What is being asked:
Once a line is found to contain "state", copy it out of the listing.

Record set:
|---|

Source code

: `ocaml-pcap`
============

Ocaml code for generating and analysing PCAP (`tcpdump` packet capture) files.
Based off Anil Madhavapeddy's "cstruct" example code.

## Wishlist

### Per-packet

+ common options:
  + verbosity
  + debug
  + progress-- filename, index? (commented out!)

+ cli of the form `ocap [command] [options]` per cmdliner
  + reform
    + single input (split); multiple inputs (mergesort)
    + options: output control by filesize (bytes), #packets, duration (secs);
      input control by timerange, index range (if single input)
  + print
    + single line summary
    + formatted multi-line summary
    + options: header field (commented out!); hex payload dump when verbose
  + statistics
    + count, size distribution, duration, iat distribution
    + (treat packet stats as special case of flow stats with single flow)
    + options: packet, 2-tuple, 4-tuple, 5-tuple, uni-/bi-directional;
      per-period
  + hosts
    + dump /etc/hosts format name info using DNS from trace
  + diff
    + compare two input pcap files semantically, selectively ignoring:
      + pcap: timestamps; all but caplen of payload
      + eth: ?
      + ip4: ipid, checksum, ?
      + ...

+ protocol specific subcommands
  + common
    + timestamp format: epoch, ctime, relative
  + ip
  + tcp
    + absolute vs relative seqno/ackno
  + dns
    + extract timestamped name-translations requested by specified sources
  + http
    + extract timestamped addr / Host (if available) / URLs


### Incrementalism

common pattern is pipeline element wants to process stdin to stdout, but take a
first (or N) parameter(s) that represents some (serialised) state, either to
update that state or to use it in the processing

|---|

Reply:
first (or N) parameter(s) that represents some (serialised) state, either to
update that state or to use it in the processing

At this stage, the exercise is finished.